Barnsley East MP Stephanie Peacock confirmed on Twitter that she did attend the debate, while Diana Johnson (Labour, Hull) was also present.
Julian Sturdy said at the debate: "While Manchester carries on with devolution and is moving forward, Yorkshire is not. Forget the politics, we have to move forward with devolution now."
MP John Grogan replied, addressing the Sheffield devolution deal. He said: "I am afraid that the Sheffield city region deal is much diminished. Obviously, Barnsley and Doncaster signed up, and there was the hope that various authorities in Derbyshire would be involved.

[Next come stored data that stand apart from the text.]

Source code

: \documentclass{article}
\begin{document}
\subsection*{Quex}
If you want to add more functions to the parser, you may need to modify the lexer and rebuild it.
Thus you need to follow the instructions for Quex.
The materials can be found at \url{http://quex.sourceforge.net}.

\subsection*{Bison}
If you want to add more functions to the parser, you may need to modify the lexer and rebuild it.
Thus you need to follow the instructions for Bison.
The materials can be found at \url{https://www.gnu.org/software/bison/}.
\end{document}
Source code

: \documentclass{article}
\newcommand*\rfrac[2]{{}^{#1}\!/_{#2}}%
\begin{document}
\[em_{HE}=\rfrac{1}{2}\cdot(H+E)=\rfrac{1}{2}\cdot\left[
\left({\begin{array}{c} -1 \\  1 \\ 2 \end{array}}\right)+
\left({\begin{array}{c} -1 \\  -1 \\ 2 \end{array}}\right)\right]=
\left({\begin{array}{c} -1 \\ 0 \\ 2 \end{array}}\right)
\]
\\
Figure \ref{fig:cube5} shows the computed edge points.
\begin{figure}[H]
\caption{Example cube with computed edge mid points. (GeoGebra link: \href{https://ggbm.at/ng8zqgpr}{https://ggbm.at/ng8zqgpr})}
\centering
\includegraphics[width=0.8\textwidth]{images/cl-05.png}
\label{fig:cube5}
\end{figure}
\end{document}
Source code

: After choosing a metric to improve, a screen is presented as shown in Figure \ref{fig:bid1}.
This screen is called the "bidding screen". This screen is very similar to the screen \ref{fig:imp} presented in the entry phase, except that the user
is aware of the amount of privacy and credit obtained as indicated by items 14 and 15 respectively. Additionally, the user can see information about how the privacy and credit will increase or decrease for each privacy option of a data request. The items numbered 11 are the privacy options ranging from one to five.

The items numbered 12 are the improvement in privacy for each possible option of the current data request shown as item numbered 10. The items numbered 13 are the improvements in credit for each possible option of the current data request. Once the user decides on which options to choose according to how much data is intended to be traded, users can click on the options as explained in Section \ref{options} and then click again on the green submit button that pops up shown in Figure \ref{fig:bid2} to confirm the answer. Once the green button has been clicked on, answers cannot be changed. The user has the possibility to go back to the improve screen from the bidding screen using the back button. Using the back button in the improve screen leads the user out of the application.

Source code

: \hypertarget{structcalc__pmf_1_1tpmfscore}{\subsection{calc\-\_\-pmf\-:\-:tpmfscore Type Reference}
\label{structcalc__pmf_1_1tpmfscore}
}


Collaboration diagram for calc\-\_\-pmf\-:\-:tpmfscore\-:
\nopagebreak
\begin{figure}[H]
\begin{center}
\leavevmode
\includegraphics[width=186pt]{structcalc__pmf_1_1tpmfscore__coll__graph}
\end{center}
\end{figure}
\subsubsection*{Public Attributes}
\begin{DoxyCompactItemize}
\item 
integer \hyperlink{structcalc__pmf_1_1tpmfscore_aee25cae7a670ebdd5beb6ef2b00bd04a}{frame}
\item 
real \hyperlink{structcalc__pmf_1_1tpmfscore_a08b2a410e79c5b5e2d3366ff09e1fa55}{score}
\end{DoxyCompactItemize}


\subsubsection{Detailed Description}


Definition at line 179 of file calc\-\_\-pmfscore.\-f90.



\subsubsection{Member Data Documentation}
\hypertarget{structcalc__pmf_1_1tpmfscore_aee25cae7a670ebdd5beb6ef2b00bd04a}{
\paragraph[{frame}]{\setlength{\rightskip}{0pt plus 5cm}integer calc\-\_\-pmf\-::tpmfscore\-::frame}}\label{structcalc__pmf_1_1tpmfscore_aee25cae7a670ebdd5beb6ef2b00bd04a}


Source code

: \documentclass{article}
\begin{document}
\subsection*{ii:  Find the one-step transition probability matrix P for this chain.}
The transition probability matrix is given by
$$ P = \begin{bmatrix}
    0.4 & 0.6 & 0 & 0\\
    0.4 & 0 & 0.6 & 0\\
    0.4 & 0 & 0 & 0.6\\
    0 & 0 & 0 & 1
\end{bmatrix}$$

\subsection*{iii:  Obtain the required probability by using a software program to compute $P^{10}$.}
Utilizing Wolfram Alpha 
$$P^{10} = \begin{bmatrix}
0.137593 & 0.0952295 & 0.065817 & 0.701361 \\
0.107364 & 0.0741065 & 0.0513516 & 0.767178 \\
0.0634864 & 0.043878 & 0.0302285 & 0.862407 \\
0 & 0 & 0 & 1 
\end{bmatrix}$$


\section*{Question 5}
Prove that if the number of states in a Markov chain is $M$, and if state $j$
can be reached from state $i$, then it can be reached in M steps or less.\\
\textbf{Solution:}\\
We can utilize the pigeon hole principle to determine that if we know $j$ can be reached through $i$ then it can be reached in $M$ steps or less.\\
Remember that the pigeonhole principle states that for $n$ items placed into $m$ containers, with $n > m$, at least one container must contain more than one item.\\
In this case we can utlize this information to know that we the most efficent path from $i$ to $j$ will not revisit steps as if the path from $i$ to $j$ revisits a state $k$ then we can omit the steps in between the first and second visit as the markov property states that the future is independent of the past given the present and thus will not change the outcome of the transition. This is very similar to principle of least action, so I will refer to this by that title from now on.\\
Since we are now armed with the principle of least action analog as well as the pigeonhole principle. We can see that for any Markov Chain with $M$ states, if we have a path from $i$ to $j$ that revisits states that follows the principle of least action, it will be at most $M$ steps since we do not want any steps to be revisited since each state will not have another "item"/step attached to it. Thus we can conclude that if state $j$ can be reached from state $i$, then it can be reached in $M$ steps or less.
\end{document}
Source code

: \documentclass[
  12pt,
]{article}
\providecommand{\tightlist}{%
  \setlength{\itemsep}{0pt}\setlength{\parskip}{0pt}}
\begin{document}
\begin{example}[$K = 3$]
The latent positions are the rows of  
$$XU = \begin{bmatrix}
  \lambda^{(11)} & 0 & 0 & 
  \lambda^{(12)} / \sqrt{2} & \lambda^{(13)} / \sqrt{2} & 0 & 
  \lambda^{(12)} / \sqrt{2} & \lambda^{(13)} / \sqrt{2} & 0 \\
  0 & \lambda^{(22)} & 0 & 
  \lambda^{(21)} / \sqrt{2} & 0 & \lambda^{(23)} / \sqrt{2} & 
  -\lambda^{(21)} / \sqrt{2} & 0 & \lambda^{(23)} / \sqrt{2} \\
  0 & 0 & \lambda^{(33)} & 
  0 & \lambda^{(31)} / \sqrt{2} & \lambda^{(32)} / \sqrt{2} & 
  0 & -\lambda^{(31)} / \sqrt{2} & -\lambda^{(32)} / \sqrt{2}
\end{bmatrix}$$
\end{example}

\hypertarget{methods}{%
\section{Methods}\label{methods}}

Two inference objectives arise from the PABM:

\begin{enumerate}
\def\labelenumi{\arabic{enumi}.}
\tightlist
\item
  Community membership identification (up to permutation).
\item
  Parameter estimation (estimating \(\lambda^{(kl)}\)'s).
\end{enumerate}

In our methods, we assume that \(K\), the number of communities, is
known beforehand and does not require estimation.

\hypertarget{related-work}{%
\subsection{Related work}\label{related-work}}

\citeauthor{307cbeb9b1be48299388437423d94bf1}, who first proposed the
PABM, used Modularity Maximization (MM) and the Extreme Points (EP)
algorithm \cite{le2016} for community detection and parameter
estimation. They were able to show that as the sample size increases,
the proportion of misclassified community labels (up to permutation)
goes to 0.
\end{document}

"Sadly, that has now changed. Although the deal is about the same in terms of money—slightly more than Manchester, but quite a bit less than the west of England—if we look at the powers we can do better in the whole of Yorkshire.
"There is no housing investment fund in the Sheffield city region deal, no control of railway stations and no community infrastructure levy. All those things are held by the Mayor of Manchester, so why do we have to have second best in Yorkshire? We can negotiate better than that across the whole of Yorkshire."
Alex Sobel, Leeds North West MP, added: "In Yorkshire structures are still opaque and confusing for most people. People in many of our towns and cities would not recognise themselves as being part of a city region, but they understand the idea of Yorkshire.
"Yorkshire people are proud of being part of Yorkshire, and it is time that our identity and regional uniqueness were acknowledged, and not dismissed by this Government. If our region could speak with a single voice, it would be a player on the world stage, rather than on the national stage.
"Both industry and the unions have backed the One Yorkshire model. They want to develop region-wide hubs around IT, tourism, food and advanced manufacturing, including low-carbon and renewable energy, helping to create 21st-century jobs and 21st-century solutions which can be the envy of the world and start to rebalance our economy away from London.
"That is the most important goal for our region and others."